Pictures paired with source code
------

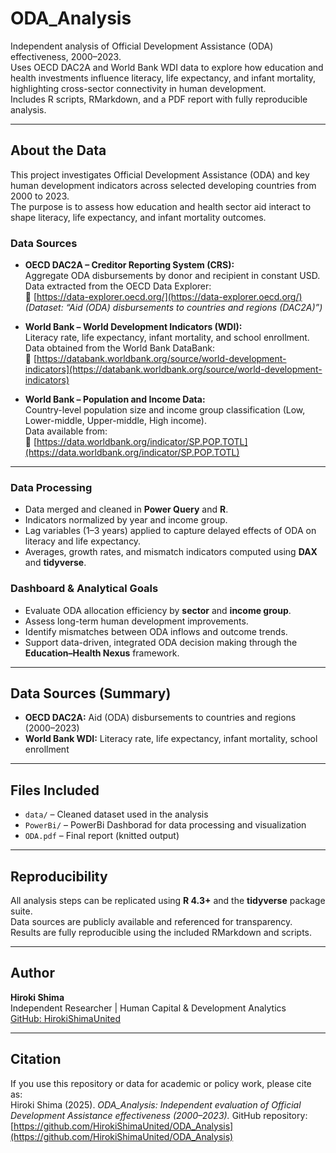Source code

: # ODA_Analysis

Independent analysis of Official Development Assistance (ODA) effectiveness, 2000–2023.  
Uses OECD DAC2A and World Bank WDI data to explore how education and health investments influence literacy, life expectancy, and infant mortality, highlighting cross-sector connectivity in human development.  
Includes R scripts, RMarkdown, and a PDF report with fully reproducible analysis.

---

## About the Data
This project investigates Official Development Assistance (ODA) and key human development indicators across selected developing countries from 2000 to 2023.  
The purpose is to assess how education and health sector aid interact to shape literacy, life expectancy, and infant mortality outcomes.

### Data Sources
- **OECD DAC2A – Creditor Reporting System (CRS):**  
  Aggregate ODA disbursements by donor and recipient in constant USD.  
  Data extracted from the OECD Data Explorer:  
  🔗 [https://data-explorer.oecd.org/](https://data-explorer.oecd.org/)  
  *(Dataset: “Aid (ODA) disbursements to countries and regions (DAC2A)”)*
  
- **World Bank – World Development Indicators (WDI):**  
  Literacy rate, life expectancy, infant mortality, and school enrollment.  
  Data obtained from the World Bank DataBank:  
  🔗 [https://databank.worldbank.org/source/world-development-indicators](https://databank.worldbank.org/source/world-development-indicators)

- **World Bank – Population and Income Data:**  
  Country-level population size and income group classification (Low, Lower-middle, Upper-middle, High income).  
  Data available from:  
  🔗 [https://data.worldbank.org/indicator/SP.POP.TOTL](https://data.worldbank.org/indicator/SP.POP.TOTL)

---
### Data Processing
- Data merged and cleaned in **Power Query** and **R**.  
- Indicators normalized by year and income group.  
- Lag variables (1–3 years) applied to capture delayed effects of ODA on literacy and life expectancy.  
- Averages, growth rates, and mismatch indicators computed using **DAX** and **tidyverse**.  

### Dashboard & Analytical Goals
- Evaluate ODA allocation efficiency by **sector** and **income group**.  
- Assess long-term human development improvements.  
- Identify mismatches between ODA inflows and outcome trends.  
- Support data-driven, integrated ODA decision making through the **Education–Health Nexus** framework.

---

## Data Sources (Summary)
- **OECD DAC2A:** Aid (ODA) disbursements to countries and regions (2000–2023)  
- **World Bank WDI:** Literacy rate, life expectancy, infant mortality, school enrollment  

---

## Files Included
- `data/` – Cleaned dataset used in the analysis  
- `PowerBi/` – PowerBi Dashborad for data processing and visualization   
- `ODA.pdf` – Final report (knitted output)

---

## Reproducibility
All analysis steps can be replicated using **R 4.3+** and the **tidyverse** package suite.  
Data sources are publicly available and referenced for transparency.  
Results are fully reproducible using the included RMarkdown and scripts.

---

## Author
**Hiroki Shima**  
Independent Researcher | Human Capital & Development Analytics  
[GitHub: HirokiShimaUnited](https://github.com/HirokiShimaUnited)

---

## Citation
If you use this repository or data for academic or policy work, please cite as:  
Hiroki Shima (2025). *ODA_Analysis: Independent evaluation of Official Development Assistance effectiveness (2000–2023).* GitHub repository: [https://github.com/HirokiShimaUnited/ODA_Analysis](https://github.com/HirokiShimaUnited/ODA_Analysis)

------

◆ **What this task involves**:
Extract all lines from the data in which "fully" is found.

◆ **Your response**:
Includes R scripts, RMarkdown, and a PDF report with fully reproducible analysis.
Results are fully reproducible using the included RMarkdown and scripts.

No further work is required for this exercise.